*** Data records Section Begins ***

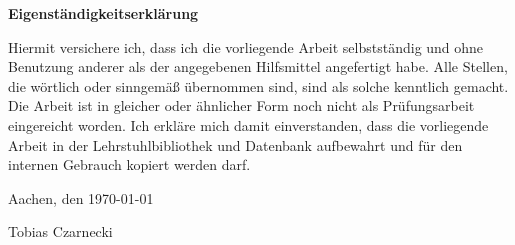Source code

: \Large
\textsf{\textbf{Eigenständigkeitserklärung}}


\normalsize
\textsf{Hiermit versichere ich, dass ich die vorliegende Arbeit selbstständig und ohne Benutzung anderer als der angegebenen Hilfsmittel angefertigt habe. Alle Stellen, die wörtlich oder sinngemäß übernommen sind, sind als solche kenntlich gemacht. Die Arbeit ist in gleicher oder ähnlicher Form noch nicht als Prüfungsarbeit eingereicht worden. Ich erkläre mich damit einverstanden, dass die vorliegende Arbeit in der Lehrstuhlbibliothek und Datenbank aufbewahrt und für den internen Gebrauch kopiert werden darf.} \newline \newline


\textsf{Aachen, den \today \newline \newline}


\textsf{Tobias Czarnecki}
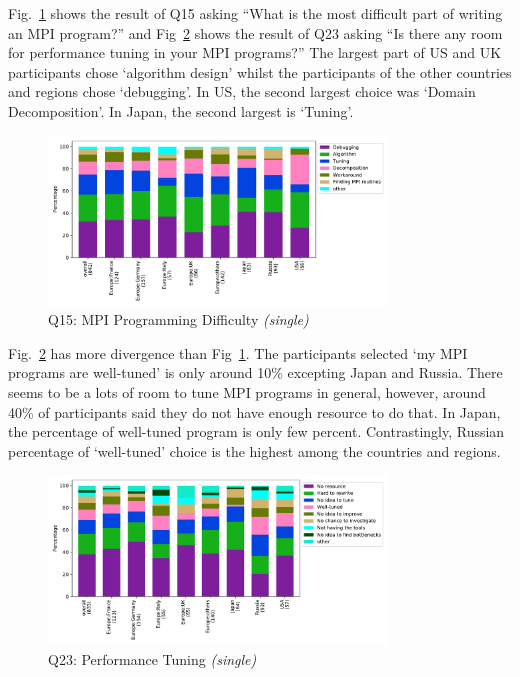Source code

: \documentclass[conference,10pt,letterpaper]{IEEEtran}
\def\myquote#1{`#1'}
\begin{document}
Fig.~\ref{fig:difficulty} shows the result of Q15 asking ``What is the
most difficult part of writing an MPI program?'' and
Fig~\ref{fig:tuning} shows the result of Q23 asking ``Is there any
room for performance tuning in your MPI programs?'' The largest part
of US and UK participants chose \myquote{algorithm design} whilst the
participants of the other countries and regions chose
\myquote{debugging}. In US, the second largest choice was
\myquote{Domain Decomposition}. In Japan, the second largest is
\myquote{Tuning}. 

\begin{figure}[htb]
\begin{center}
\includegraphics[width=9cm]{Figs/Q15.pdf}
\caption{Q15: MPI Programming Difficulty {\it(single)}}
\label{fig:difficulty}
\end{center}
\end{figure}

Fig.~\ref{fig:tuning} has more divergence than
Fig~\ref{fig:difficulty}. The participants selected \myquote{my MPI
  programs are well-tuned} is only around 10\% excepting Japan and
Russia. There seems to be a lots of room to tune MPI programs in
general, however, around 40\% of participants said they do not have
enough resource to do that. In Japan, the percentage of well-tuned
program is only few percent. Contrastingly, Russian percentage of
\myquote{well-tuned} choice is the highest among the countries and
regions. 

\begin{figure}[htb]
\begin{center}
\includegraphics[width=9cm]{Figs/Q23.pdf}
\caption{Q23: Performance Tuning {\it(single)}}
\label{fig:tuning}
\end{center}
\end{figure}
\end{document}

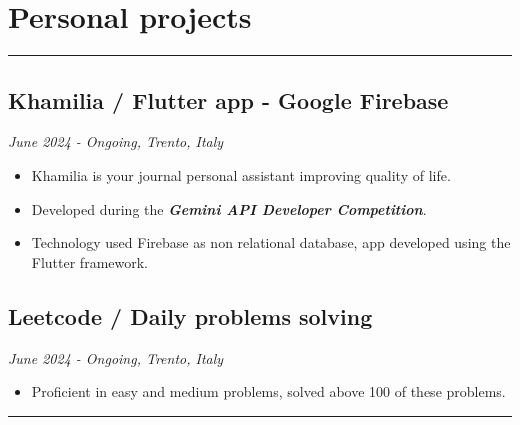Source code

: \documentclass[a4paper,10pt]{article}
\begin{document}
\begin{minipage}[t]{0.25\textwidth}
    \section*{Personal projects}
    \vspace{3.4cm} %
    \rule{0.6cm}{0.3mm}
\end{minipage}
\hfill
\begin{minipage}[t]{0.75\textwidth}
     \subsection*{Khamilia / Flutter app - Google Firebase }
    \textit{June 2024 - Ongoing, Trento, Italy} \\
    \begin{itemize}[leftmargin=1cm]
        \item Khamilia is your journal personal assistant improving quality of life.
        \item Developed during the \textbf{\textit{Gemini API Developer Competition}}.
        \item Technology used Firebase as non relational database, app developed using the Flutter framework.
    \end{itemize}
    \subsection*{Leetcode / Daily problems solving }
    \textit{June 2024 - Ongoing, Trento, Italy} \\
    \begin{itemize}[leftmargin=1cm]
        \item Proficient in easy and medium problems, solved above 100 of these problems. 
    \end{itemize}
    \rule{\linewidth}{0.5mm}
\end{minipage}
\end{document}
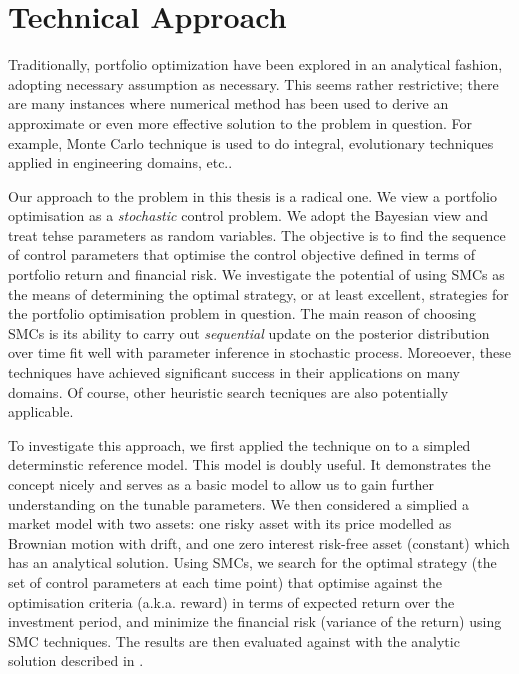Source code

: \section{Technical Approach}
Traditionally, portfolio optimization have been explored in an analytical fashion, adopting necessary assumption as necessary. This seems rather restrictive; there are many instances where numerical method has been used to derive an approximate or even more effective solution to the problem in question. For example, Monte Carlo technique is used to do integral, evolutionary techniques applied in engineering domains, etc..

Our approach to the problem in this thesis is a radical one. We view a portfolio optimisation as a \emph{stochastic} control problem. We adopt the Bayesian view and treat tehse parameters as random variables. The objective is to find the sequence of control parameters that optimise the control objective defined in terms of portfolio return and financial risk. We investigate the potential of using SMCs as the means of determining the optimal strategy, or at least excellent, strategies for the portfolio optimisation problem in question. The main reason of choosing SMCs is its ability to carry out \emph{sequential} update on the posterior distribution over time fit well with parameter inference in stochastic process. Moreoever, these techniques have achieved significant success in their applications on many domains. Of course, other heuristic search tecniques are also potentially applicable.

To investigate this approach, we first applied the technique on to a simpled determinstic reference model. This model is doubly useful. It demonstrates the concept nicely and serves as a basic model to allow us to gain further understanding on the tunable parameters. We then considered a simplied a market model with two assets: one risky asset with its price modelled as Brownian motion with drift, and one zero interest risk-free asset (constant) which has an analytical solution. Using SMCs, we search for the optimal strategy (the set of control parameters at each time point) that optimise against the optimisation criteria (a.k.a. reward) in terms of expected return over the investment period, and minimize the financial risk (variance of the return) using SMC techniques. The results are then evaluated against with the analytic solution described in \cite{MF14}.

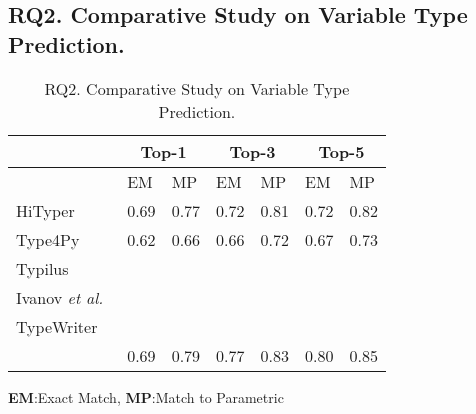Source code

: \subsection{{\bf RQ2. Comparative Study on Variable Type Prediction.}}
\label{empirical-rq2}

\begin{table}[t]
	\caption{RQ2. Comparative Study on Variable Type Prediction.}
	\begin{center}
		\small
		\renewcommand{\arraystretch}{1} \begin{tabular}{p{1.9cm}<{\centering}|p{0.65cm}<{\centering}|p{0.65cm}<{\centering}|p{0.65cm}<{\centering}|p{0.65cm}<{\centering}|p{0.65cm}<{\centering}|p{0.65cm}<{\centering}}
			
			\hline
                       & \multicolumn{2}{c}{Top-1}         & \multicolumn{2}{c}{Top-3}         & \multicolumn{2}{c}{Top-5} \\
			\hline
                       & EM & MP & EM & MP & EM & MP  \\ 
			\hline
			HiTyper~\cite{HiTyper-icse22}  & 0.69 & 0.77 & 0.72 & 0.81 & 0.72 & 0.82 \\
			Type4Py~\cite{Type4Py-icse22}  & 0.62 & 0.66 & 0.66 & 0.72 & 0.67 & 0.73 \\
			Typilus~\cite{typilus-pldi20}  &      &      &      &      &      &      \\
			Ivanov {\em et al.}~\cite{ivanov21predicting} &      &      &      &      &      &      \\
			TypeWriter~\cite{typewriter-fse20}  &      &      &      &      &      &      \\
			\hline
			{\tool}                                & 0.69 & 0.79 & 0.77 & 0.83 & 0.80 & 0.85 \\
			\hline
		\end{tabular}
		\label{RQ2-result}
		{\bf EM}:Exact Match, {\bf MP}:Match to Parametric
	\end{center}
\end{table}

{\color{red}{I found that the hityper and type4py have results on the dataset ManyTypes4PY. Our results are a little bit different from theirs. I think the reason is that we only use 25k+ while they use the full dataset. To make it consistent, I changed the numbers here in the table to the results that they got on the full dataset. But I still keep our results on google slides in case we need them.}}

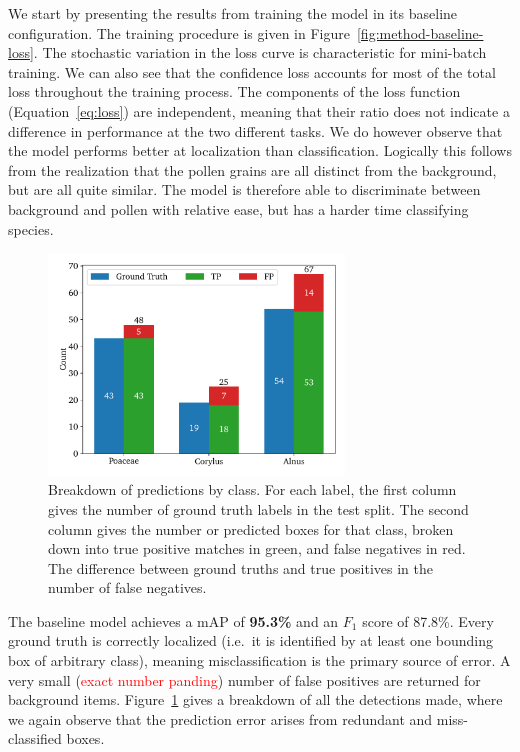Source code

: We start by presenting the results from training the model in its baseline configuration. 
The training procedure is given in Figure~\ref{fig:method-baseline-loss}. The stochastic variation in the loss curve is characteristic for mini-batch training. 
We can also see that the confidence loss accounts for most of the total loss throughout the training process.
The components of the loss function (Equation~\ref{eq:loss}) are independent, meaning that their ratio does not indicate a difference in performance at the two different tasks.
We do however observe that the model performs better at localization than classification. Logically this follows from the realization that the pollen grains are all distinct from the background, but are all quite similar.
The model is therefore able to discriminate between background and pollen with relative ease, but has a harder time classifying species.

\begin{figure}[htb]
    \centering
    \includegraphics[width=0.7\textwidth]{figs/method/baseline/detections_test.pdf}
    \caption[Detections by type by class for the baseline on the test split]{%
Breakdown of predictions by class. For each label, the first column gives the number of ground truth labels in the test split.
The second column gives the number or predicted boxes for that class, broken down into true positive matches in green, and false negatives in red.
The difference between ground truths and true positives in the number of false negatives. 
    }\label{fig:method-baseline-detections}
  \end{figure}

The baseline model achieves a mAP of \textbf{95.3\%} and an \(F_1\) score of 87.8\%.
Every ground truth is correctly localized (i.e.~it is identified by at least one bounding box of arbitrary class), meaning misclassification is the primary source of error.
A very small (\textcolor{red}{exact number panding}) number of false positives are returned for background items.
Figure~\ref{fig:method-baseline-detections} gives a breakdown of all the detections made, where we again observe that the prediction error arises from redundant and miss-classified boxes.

*** Data records Section Ends ***

### [Goal of the exercise]
Set the lines above down again, word for word, from the first through the one containing "most difficult part"; pictures excluded.

### [Answer section]
Source code

: \Large
\textsf{\textbf{Eigenständigkeitserklärung}}


\normalsize
\textsf{Hiermit versichere ich, dass ich die vorliegende Arbeit selbstständig und ohne Benutzung anderer als der angegebenen Hilfsmittel angefertigt habe. Alle Stellen, die wörtlich oder sinngemäß übernommen sind, sind als solche kenntlich gemacht. Die Arbeit ist in gleicher oder ähnlicher Form noch nicht als Prüfungsarbeit eingereicht worden. Ich erkläre mich damit einverstanden, dass die vorliegende Arbeit in der Lehrstuhlbibliothek und Datenbank aufbewahrt und für den internen Gebrauch kopiert werden darf.} \newline \newline


\textsf{Aachen, den \today \newline \newline}


\textsf{Tobias Czarnecki}
Source code

: \documentclass[conference,10pt,letterpaper]{IEEEtran}
\def\myquote#1{`#1'}
\begin{document}
Fig.~\ref{fig:difficulty} shows the result of Q15 asking ``What is the
most difficult part of writing an MPI program?'' and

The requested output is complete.